Man sollte daher vielleicht den hilflosen Protest deutscher Medien nicht sonderlich ernst nehmen. Putin jedenfalls wird das mit Sicherheit nicht tun; obwohl er möglicherweise besseres Deutsch spricht als unsere Außenministerin Annalena Baerbock werden wohl weder BILD noch SPIEGEL zu seiner regelmäßigen Lektüre gehören.

Auf der anderen Seite sollte man sich selbst bei hilflosen Protest denn auch die Frage stellen, wie weit er ehrlich ist.

Bissig kommentierte das das Blog Tichys Einblick:

(Zitat Beginn – um nicht wieder “ verwenden zu müssen….) Wlads „Referenden“ in der Ukraine in Anführungszeichen setzen, weil sie nicht mit rechten Dingen zugegangen sind. Das führt uns direkt nach Berlin, wo die Verfassungsgerichtspräsidentin Ludgera Selting andeutete, die Senats- und Bundestagswahlen in der Hauptstadt müssten wohl wiederholt werden, weil sonst „das Vertrauen in die Demokratie dauerhaft und schwerwiegend beschädigt“ würde. Sollten sich die Roten wieder mal herausschlawinern, wird man „Wahlen“ in Berlin künftig auch in Anführungszeichen setzen müssen. (Zitat Ende)

Und in Berlin konnte man sich bei all den Unkorrektheiten noch nicht einmal damit herausreden, daß die Wahlen unter der Gefahr ukrainischen Artilleriebeschusses stattgefunden haben. (So groß ist selbst mit der Panzerhaubitze 2000 oder dem amerikanischen HIMARS deren Reichweite auch nicht; wenn man mal davon absieht, daß Selenski wenig Grund hat, die Wahlen in Berlin zu bombardieren, wohl aber, die Abstimmungen in vormals ukrainischen Landesteilen nötigenfalls sogar militärisch zu stören.) Nein, in Berlin war es nur ein Marathonlauf, der unklugerweise zeitgleich mit den Wahlen stattgefunden hat, und zudem auch noch allgemeine bürokratische (und damit wohl auch menschliche) Unzulänglichkeit.

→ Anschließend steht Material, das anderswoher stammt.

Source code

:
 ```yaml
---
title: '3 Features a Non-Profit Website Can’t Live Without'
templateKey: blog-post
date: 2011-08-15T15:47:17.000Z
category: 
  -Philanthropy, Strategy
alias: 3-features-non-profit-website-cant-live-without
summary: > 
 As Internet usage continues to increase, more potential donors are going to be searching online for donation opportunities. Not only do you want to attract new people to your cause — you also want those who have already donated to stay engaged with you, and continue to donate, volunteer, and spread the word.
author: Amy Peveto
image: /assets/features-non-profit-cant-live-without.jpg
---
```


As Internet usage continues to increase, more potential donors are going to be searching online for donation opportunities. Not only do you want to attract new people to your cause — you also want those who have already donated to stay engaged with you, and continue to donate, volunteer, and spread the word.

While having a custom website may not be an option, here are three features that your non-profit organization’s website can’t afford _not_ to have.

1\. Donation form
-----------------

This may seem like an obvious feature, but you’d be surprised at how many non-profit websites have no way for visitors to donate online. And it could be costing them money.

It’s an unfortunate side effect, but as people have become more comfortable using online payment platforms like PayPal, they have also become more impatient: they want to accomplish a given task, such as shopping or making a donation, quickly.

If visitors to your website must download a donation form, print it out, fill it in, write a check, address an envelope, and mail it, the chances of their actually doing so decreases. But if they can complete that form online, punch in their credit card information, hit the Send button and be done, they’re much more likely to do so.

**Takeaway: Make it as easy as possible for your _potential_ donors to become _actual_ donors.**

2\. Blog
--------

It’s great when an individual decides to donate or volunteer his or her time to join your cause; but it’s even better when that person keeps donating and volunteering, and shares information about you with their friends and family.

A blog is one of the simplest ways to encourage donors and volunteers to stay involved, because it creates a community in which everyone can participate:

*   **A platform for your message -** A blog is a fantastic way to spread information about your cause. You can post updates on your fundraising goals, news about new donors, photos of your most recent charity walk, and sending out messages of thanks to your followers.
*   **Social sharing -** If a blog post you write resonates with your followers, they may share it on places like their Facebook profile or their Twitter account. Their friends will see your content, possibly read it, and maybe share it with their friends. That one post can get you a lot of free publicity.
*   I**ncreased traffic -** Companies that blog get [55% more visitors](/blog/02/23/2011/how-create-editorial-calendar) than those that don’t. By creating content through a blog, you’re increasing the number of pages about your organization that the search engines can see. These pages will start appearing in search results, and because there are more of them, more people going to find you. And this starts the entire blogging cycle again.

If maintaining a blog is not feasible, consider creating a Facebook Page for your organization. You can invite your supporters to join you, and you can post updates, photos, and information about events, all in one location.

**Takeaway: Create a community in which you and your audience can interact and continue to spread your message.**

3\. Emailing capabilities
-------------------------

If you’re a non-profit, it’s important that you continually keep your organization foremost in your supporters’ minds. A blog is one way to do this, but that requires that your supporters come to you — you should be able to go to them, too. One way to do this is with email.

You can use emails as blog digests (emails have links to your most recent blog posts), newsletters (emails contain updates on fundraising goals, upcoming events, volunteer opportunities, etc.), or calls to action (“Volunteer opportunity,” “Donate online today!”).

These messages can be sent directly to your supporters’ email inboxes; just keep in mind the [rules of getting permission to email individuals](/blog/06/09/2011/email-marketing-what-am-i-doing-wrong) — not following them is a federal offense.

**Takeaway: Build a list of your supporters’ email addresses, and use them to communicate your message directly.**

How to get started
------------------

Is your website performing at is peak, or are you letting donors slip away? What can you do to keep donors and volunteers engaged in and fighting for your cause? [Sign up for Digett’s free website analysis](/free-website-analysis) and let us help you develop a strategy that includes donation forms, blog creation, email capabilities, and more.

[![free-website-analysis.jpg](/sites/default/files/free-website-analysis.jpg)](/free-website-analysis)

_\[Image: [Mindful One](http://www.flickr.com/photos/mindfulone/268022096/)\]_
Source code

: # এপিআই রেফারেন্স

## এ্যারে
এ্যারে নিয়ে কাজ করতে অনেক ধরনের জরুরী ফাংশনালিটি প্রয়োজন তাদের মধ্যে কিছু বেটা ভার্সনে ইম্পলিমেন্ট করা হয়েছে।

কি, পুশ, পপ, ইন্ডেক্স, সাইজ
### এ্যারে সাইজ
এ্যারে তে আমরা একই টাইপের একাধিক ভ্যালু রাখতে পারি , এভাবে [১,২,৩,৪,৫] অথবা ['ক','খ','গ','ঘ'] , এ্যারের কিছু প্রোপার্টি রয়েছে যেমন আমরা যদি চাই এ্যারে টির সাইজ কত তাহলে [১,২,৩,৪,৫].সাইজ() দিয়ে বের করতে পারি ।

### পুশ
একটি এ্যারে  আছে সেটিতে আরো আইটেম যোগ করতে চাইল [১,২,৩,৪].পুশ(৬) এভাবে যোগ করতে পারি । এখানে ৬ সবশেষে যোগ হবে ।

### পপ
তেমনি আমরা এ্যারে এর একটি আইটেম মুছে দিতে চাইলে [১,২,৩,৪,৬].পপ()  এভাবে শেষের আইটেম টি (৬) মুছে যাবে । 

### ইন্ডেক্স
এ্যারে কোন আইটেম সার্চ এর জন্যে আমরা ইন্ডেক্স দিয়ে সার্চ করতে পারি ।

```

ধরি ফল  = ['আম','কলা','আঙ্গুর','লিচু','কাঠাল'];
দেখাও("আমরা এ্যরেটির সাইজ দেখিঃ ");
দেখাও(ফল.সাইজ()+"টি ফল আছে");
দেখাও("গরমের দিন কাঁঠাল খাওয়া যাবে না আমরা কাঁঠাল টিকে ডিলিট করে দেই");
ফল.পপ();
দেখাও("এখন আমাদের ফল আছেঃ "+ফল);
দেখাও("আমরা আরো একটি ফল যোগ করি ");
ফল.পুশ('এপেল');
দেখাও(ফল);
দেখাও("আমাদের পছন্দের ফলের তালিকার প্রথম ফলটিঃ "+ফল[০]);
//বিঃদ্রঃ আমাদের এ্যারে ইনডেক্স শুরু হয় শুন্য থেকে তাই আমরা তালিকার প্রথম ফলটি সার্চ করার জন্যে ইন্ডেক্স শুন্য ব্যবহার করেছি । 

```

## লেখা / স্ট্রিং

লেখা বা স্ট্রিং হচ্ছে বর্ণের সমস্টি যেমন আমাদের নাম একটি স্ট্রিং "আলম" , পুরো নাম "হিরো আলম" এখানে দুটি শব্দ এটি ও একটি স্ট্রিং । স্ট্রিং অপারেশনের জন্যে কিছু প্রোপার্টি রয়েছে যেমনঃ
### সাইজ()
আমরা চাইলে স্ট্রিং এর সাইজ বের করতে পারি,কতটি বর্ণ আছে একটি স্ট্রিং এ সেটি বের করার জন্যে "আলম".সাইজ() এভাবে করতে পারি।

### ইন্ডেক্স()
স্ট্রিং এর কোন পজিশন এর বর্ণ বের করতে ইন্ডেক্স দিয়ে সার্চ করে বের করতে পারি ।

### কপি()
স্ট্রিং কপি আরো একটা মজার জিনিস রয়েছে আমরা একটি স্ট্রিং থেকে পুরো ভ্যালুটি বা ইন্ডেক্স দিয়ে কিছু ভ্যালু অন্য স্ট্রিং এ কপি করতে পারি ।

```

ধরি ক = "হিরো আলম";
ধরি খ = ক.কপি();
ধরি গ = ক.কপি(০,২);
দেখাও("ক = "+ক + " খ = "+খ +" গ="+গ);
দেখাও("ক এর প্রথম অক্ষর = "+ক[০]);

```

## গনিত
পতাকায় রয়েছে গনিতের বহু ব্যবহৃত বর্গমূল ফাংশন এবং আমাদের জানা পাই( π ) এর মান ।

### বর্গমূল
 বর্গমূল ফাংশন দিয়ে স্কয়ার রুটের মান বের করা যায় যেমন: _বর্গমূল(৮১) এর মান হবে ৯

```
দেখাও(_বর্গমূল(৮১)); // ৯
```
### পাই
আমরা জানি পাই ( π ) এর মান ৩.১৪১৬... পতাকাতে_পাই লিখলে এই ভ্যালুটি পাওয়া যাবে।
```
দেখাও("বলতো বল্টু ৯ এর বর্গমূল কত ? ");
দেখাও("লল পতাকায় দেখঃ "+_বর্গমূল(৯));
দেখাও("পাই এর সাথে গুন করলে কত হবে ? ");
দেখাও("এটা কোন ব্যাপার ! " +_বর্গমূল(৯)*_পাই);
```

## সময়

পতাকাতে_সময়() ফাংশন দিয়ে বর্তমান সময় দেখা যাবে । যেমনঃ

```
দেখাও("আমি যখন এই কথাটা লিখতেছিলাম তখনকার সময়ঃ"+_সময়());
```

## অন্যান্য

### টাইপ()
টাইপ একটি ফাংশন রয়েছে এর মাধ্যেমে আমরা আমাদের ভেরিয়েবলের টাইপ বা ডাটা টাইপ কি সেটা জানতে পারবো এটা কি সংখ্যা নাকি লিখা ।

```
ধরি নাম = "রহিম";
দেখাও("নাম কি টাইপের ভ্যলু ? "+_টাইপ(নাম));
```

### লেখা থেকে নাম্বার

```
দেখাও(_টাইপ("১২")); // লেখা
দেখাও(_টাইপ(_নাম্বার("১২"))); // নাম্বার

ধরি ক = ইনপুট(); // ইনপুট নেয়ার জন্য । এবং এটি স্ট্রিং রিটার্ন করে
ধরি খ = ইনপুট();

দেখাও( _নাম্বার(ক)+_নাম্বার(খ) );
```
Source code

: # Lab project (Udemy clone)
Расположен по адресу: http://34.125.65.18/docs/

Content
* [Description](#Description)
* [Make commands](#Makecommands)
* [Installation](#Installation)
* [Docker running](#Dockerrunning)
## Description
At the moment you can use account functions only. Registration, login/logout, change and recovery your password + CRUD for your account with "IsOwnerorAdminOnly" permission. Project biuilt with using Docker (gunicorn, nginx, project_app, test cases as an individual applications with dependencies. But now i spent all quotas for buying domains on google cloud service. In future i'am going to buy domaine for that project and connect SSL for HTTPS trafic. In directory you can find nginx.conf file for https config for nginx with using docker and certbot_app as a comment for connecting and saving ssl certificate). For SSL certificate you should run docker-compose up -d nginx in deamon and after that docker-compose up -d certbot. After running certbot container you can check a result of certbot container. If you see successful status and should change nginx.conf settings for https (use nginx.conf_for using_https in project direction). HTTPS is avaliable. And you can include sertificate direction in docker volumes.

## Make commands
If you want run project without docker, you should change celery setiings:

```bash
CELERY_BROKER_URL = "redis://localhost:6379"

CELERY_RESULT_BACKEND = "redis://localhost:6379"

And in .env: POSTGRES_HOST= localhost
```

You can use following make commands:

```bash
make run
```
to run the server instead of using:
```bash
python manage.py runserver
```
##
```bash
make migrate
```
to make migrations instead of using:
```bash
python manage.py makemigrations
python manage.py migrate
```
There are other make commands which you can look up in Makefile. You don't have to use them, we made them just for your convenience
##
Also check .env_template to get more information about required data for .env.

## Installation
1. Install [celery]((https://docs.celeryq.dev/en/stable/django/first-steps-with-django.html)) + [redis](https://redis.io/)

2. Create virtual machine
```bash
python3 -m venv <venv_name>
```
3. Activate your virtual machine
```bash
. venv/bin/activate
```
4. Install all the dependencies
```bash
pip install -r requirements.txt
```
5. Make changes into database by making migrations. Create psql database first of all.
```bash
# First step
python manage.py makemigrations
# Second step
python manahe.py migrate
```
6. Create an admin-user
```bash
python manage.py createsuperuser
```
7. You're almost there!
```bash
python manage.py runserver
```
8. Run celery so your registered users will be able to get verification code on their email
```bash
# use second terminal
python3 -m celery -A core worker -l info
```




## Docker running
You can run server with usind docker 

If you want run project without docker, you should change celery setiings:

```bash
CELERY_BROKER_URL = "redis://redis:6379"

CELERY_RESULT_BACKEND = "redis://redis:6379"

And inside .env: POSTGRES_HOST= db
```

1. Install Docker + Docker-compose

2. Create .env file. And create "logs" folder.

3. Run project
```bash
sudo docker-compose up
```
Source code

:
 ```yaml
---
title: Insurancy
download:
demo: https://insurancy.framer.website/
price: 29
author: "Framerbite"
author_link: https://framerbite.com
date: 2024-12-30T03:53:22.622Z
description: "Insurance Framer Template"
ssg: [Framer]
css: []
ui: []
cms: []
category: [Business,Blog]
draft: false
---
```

Aber in westlichen Demokratien hat man vielleicht ein generelles Problem mit Referenden, sprich Volksabstimmungen. Hat man ja auch gesehen, als Katalonien in Spanien ein Referendum zur Abspaltung von der spanischen Monarchie gemacht hat; das wurde flugs für illegal erklärt. So eine Volksabstimmung ist ja irgendwie auch blöde. Sie bringt ein sehr klares Ergebnis, wenn die Frage „ja oder nein“ lautet. Eine indirekte Demokratie ist viel bequemer. Da werden Parteien gewählt, die untereinander Koalitionen ausklüngeln und damit miteinander zumindest Teile ihrer Wahlversprechen wie auf einem Basar verhandeln; und wenn eine Regierung trotzdem liefern müßte, was die breite Mehrheit möchte, kann man immer noch darauf zurückgreifen, daß der einzelne Abgeordnete nur seinem Gewissen und nicht seinen Wählern verantwortlich ist….

Der Schein ist auf der Welt wohl weiter verbreitet, als die meisten Menschen es sich vorstellen.